I am beginning to wonder whether Greece can or should stay in the eurozone, even if the troika on whom it depends for fresh financing to roll over the maturing part of its massive national debt play ball. It is not enough that the political class has approved the measures imposed by its lenders as a sine qua non condition for fresh loan finance.

Logically the only way forward for Greece at this juncture is to default on its debts- Lino Spiteri

It remains to be seen whether that wretched country can survive the social stress that is being caused by wave after wave of austerity measures. Angry crowds are out in the streets, protesting – even rioting – against the sacrifices they are being forced to bear.

The question to ask is, who is responsible for the plight of the country, the huge debt burden racked up? That question has to be followed with another one concerning the protesters: Who are they? They do not seem to be the ones who milked the public finances dry and nonchalantly evaded taxes and salted money abroad.

There is much talk about the fact that workers receive two bonuses per year, each equivalent to a month’s pay. The reality is that these bonuses have surely found their way into employers’ calculations of wage and salary rates.
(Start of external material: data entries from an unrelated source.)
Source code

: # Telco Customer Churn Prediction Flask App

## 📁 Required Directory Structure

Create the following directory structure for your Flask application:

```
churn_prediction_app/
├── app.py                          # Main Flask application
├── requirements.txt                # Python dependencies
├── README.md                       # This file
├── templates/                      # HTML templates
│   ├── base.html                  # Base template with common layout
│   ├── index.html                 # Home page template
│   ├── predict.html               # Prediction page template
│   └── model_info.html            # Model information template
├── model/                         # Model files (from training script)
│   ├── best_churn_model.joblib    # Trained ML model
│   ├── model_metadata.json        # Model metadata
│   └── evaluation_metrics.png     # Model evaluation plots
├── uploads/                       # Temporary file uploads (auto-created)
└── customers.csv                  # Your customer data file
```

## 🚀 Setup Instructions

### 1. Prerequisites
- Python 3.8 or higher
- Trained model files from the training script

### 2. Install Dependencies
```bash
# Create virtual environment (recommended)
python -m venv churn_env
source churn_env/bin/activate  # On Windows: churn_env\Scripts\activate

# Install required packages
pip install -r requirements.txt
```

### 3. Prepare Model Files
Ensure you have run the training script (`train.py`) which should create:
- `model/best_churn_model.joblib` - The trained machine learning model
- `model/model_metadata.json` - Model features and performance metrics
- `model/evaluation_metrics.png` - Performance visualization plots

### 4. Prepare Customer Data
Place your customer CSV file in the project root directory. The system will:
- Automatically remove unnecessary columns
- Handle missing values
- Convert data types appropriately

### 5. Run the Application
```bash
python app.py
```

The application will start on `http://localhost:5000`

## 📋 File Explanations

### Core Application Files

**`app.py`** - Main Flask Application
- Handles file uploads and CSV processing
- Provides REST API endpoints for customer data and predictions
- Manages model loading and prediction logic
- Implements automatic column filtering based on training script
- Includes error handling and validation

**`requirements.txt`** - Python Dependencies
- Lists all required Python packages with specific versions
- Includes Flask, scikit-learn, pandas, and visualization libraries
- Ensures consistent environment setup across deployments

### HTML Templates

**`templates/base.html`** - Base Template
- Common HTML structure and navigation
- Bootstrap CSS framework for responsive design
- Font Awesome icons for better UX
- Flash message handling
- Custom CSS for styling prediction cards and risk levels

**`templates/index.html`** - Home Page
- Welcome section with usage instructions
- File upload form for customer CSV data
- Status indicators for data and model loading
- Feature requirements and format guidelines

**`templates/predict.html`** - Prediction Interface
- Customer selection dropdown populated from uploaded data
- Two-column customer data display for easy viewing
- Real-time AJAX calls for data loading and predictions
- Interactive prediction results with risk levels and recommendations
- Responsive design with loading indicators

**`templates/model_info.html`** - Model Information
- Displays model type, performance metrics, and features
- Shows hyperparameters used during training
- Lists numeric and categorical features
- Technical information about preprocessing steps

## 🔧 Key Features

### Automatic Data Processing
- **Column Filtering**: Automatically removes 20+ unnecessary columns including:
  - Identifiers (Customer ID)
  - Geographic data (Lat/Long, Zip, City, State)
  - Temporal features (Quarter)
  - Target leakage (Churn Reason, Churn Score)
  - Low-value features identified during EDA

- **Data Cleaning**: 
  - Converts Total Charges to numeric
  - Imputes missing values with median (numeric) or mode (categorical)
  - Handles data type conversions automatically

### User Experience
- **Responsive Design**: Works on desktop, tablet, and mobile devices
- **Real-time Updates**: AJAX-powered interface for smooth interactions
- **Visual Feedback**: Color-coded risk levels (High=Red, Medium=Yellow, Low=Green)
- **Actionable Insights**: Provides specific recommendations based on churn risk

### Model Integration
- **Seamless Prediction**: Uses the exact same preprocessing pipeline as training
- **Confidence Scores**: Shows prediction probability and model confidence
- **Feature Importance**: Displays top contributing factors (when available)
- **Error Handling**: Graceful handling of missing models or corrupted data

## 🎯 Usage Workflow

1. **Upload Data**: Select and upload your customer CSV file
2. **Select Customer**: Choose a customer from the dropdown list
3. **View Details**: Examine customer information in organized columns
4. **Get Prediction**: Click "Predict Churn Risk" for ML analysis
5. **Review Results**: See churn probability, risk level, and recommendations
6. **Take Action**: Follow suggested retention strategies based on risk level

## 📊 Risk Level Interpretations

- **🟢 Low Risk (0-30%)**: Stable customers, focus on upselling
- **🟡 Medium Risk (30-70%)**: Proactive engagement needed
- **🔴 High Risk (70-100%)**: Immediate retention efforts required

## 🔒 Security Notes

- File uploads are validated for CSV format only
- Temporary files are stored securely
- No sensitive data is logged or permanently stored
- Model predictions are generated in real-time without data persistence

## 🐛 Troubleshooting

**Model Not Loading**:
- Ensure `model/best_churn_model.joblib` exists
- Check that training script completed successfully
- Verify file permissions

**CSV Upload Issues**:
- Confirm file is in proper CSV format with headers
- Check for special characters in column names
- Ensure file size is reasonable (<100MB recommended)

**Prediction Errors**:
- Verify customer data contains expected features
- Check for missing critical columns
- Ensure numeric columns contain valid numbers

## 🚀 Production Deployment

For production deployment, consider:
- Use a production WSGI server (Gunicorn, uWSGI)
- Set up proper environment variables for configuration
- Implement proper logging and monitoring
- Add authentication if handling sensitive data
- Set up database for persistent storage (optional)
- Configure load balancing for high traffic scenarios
Call them what one will, they have become part of the basic pay.

There is much talk about the lack of competitiveness in Greece, latching that to its minimum wage. Our very own Finance Minister fell into the trap of focusing on that minimum wage as a cause for deficient competitiveness. He would have been more proper had he analysed our own level of competitiveness, rather than haughtily scolding the Greeks.

It is an economic fallacy to suggest that weak competitiveness is due to a high minimum wage which, our Finance Minister regurgitated, was the highest in the EU. He did not take into account that accession to the EU by Romania and Bulgaria had brought down the average minimum wage. In any event competitiveness is tied to the unit cost of labour, productivity, the efficiency of equipment and the managerial class.

The minimum wage accounts for a small fraction of that formula. Eurozone bashing workers on the minimum wage, which is to be cut by an astonishing 22 per cent, is hardly the way to mobilise the working class in favour of the acute efforts that must be made to restructure the Greek economy, without driving a chunk of the population into the arms of a resurgent Communist movement, and without creating a disgraceful socio-economic tragedy.

Before the new round of austerity measures was imposed by the rest of the eurozone on Greece, poverty and hardship had already gripped the country’s society. The following is a liberal lift from an analytical quote in the UK Guardian, some weeks back:

Greece’s social safety net is already strained, with official unemployment at 21 per cent and benefits available only for a 12-month period. A streamlining of the healthcare system launched last year means that state clinics now charge for medicines that used to be free.

During Greece’s boom years, the government doubled social spending to about 25 per cent of national output, but higher-paid workers – civil servants, university teachers and the judiciary – saw the biggest increase in pensions and allowances. “The system was stacked in favour of people at the top and there was a considerable amount of wasteful spending,” said Yannis Stournaras, director of Love, an Athens think-tank.

“We are now seeing the consequences – a growing percentage of the population having to get by on an income of €600 a month,” he says.

Many pensioners themselves find it hard to make ends meet as prices have risen steadily during the crisis. Contrary to forecasts of rapid deflation as the economy contracts, inflation has persisted at about 2-3 per cent annually. Several sharp increase in taxes on heating fuel, imposed as the government tries to meet revenue targets, have added to the problems. For the young unemployed, facing a bleak future with an official jobless rate of 48 per cent, the resilience of the elderly is a quality to be envied.

I would think that the fresh round of austerity measures, reducing disposable income and pushing up unemployment, will worsen the socio-economic situation. It will aggravate the recession, which has already lasted several years in Greece. Thereby government revenue will fall, making it more and more difficult for Greece to service the huge public debt.

In brief, austerity measures impact directly such that economic activity is weakened and growth is nowhere in sight, while social hardship rises.

Logically the only way forward for Greece at this juncture is to default on its debts. Thereby it will lose its place in the eurozone, which will initially have devastating consequences. Whether they will be worse than the impact of the burden of austerity measures on civil society and on the economy is a question that is not easily answered.

It is certain, though, that the choice does not lie far into the future, with consequences for all those who have lent to the Greek state or to its private sector, including Malta.